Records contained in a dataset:
====

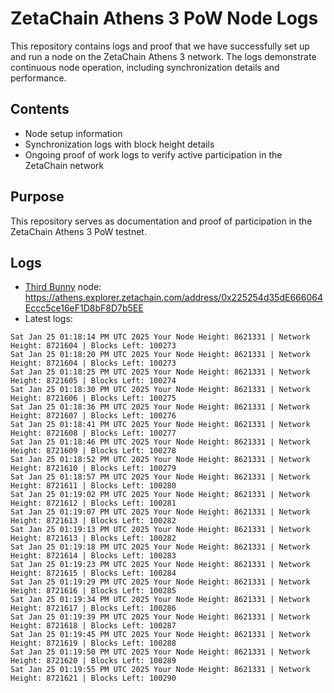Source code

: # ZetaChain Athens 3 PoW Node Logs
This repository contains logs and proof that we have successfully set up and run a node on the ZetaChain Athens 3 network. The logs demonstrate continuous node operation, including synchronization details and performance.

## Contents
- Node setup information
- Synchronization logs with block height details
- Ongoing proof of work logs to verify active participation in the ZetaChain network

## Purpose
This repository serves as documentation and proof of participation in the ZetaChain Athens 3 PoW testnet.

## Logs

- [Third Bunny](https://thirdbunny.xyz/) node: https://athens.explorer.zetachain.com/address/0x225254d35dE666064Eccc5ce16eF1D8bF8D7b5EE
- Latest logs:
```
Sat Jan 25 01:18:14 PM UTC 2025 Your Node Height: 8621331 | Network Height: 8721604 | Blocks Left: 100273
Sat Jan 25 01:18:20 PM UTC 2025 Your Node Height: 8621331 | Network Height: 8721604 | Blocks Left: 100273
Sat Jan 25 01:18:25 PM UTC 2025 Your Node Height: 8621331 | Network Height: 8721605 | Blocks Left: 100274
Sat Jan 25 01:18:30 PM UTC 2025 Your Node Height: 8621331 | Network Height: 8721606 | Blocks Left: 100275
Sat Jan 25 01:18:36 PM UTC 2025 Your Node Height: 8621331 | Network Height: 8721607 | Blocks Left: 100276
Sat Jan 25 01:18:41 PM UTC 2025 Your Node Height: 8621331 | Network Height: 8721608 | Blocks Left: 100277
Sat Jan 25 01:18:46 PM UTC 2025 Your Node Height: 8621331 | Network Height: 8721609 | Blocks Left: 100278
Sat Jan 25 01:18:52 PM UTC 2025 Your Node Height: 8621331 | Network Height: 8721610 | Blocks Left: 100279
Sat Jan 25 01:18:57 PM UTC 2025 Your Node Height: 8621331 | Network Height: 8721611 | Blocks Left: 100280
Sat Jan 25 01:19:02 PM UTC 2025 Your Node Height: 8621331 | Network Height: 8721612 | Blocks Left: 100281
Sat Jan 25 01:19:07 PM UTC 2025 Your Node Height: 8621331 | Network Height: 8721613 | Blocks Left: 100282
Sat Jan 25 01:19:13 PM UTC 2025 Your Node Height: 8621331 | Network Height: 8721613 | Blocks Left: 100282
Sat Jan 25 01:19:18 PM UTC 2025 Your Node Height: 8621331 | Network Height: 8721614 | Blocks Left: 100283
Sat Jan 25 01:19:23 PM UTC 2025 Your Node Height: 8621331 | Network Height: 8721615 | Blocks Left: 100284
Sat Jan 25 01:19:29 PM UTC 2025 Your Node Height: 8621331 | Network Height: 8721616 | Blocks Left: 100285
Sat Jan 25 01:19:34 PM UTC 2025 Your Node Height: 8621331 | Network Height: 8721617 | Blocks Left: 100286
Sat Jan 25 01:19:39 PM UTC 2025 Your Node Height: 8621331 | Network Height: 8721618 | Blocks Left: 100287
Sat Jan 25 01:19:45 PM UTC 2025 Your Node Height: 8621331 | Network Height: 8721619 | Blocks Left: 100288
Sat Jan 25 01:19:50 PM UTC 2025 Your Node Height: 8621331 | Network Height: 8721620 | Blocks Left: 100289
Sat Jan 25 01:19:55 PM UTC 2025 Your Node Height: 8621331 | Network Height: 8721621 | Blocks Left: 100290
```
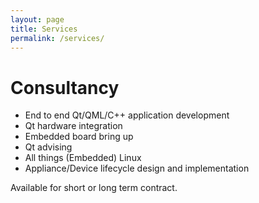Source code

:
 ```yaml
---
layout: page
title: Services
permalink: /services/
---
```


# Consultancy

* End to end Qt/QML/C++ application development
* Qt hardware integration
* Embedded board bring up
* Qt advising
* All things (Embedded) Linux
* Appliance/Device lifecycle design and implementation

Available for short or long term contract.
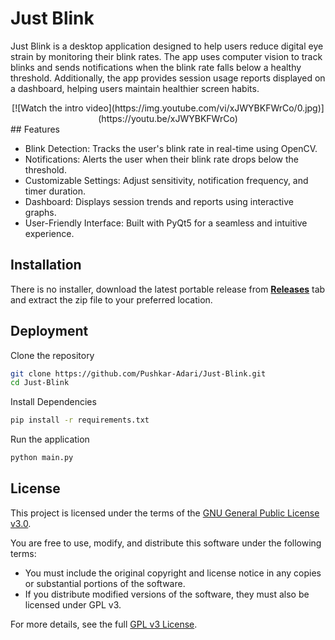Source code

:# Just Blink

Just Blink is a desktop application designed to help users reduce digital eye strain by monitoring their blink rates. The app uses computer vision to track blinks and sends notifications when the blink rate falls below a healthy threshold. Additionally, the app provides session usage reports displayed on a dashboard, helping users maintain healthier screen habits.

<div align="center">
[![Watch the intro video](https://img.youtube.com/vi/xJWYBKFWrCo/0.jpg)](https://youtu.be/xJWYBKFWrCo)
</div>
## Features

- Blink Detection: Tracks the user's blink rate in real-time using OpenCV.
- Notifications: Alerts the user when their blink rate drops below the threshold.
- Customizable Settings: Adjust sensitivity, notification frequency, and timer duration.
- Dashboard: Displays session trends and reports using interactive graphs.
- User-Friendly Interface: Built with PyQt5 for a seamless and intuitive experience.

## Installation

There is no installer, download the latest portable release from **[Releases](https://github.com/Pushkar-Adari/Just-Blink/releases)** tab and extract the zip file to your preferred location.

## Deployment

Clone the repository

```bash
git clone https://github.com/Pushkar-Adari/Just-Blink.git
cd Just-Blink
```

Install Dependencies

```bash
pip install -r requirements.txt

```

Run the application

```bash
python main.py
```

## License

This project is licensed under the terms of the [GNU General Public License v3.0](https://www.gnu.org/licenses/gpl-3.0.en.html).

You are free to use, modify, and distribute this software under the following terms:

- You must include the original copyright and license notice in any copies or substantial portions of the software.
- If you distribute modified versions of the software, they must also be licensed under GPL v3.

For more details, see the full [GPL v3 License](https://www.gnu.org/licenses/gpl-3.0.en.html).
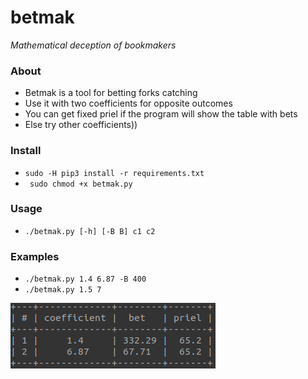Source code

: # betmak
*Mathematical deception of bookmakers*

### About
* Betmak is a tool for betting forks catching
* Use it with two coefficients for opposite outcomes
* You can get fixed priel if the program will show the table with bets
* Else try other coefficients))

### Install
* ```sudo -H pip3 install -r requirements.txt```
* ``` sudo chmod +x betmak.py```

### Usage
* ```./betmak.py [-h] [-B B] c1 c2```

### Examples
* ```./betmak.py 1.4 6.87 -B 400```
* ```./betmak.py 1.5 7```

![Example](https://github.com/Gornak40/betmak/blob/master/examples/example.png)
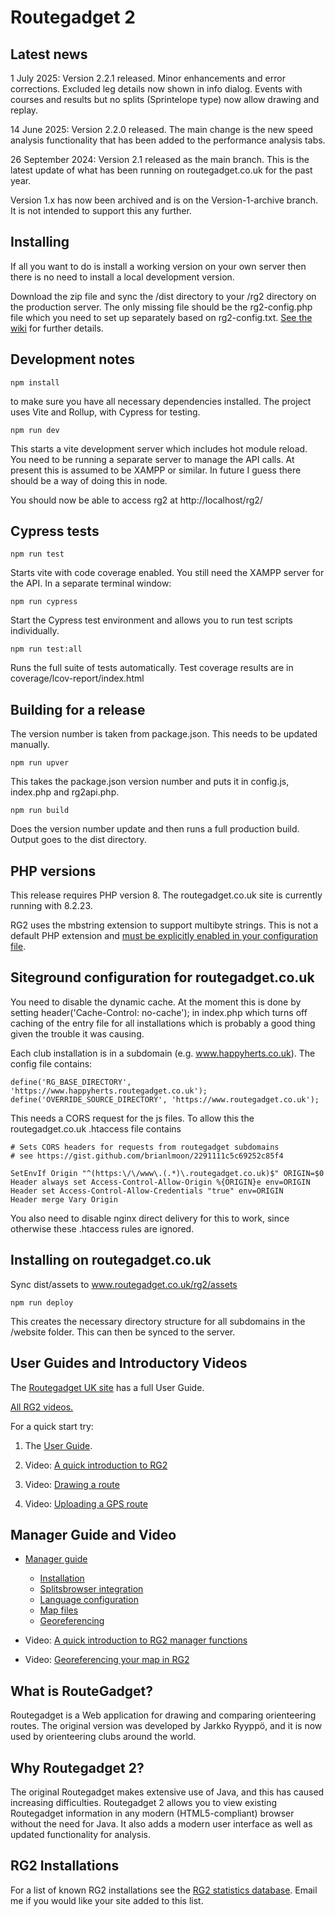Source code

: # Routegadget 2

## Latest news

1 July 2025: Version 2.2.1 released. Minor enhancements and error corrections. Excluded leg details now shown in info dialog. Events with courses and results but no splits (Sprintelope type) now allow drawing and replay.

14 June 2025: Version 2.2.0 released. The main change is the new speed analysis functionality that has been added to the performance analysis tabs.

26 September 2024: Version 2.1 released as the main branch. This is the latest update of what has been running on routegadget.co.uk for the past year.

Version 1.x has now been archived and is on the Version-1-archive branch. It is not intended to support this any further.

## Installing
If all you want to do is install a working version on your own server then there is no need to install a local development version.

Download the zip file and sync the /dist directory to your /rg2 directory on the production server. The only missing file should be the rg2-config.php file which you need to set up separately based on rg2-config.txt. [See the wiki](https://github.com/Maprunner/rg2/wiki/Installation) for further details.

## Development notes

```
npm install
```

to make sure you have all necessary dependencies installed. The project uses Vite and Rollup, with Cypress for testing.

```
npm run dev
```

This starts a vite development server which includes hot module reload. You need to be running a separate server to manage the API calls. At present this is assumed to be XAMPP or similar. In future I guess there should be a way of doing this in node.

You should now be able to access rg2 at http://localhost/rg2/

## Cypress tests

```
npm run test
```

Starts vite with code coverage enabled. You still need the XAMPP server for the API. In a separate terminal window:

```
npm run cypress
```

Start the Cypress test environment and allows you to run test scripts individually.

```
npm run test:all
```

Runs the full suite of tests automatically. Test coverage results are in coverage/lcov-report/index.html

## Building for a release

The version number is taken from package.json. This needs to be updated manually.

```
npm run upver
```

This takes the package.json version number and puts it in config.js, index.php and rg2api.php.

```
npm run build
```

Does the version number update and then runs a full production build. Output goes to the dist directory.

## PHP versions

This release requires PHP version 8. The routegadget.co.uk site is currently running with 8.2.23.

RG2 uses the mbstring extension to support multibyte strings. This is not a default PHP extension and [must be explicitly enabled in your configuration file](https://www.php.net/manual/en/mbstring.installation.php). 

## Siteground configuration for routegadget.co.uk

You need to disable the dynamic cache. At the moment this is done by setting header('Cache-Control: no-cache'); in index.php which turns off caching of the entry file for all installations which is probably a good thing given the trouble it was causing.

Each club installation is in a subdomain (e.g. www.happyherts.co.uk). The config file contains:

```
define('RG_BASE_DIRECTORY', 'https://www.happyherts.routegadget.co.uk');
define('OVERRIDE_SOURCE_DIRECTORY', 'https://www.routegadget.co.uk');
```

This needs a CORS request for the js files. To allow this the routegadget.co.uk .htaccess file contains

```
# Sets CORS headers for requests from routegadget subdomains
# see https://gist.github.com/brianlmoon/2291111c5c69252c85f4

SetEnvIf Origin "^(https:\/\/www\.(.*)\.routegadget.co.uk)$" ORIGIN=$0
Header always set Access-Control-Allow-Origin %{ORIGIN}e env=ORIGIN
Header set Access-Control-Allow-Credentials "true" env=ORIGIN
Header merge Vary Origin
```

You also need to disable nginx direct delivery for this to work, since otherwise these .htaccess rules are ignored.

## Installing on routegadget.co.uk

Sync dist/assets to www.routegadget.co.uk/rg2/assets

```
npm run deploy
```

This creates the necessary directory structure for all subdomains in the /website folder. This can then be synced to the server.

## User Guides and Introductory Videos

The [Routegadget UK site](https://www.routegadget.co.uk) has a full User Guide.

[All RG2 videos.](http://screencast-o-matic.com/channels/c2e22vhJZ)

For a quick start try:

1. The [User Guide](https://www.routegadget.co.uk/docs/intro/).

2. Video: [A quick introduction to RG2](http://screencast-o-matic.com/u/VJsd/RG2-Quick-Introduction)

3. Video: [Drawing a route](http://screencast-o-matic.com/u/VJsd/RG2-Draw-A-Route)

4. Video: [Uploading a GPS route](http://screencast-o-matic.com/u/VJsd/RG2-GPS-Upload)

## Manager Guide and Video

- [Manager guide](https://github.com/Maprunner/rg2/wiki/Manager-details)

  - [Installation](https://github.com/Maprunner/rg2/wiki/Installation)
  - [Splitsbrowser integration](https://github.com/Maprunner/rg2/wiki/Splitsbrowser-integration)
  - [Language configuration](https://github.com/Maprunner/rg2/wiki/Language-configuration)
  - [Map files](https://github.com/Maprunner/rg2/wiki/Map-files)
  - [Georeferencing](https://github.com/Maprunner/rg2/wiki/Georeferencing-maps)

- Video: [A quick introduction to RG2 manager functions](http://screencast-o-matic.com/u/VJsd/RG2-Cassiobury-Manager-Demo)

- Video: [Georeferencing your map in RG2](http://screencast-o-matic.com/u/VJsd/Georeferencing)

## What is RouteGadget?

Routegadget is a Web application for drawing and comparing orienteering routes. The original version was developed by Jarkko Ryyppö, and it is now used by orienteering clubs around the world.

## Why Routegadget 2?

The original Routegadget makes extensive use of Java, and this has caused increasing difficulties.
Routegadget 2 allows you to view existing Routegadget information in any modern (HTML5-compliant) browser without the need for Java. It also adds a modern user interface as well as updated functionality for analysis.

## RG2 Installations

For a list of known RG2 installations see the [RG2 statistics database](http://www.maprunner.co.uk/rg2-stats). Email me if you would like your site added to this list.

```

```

====

■ **WORK TO COMPLETE**
Could you transcribe the entries above word for word, from the line with "This creates the" down to the line with "The [Routegadget UK", keeping both?

■ **EXERCISE ANSWER**
This creates the necessary directory structure for all subdomains in the /website folder. This can then be synced to the server.

## User Guides and Introductory Videos

The [Routegadget UK site](https://www.routegadget.co.uk) has a full User Guide.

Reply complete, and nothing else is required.